Gaussian Naive Bayes Classifier - Formulation of Weights

496 Views Asked by At

I'm trying to understand this lecture not on how Gaussian naive Bayes classifier was derived: ohio state CSE 788.04.

I'm not sure how the weights are derived on equation 17, 18, 19.

$$P=(Y=1|X)=\frac{1}{1+exp(ln\frac{1-\pi}{\pi}+\sum_i{\frac{\mu_{i0}-\mu_{i1}}{\sigma^2_i}X_i+\frac{\mu^2_{i1}-\mu^2_{i0}}{2\sigma^2_i})}}$$

Somehow is equivilant to :

$$P(Y=1|X)=\frac{1}{1+exp(w_0+\sum^n_{i=1}w_iX_i)}$$

Where:

$$w_i=\frac{\mu_{i0}-\mu_{i1}}{\sigma^2_i}$$

$$w_0=ln\frac{1-\pi}{\pi}+\sum_i\frac{\mu^2_{i1}-\mu^2_{i0}}{2\sigma^2_i}$$

I'm not sure why the weights are formulated. For each weight that is not the intercept, $w_i$, then weights are the difference of mean a Gaussain distribution $X_i$ when $Y=0$ and $Y=1$'s probability divided by $X_i$'s standard deviation.

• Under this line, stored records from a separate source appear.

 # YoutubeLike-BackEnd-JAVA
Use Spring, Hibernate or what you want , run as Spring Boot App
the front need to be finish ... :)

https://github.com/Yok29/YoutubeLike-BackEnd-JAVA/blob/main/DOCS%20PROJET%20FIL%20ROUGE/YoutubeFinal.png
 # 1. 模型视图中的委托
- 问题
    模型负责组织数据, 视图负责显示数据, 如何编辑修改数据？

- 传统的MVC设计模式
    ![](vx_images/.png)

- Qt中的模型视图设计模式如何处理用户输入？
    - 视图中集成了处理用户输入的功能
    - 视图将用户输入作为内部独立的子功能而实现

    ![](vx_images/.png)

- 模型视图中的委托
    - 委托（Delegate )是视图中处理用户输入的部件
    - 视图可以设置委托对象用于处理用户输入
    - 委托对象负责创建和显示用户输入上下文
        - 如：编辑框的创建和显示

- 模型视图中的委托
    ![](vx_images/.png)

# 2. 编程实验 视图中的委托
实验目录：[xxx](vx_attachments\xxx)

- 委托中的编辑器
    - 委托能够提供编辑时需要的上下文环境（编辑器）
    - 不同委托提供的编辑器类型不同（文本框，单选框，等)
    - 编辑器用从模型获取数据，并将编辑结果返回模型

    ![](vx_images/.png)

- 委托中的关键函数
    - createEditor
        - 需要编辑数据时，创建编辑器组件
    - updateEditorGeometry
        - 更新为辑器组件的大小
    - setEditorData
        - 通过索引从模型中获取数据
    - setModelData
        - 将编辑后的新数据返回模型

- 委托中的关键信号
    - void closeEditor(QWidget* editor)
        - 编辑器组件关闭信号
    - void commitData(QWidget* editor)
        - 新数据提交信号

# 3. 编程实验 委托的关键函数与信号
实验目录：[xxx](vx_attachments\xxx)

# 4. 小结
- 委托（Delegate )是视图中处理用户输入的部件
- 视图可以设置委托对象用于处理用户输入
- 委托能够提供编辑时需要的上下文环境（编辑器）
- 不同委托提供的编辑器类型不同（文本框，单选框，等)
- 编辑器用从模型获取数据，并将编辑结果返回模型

I'm not sure if I quite understand that?

2

There are 2 best solutions below

0
On BEST ANSWER

Here, his intention is not to derive the weights in a any specific form.

His only objective is to show that the Logistic model(a discriminative model) can be obtained from Naive Bayes, a generative model. Because he has assumed normality for $X_{i}$'s, the class conditional distributions become Normal distributions for each $X_{i}$. Pugging these densities into the Bayes rule(equation-5) and simplifying, he was able to show that the logistic function can be obtained from Naive Bayes. The weights for the variables $X_{i}$s are obtained as in the stated form, as a part of algebra and nothing else. It has no statistical significance.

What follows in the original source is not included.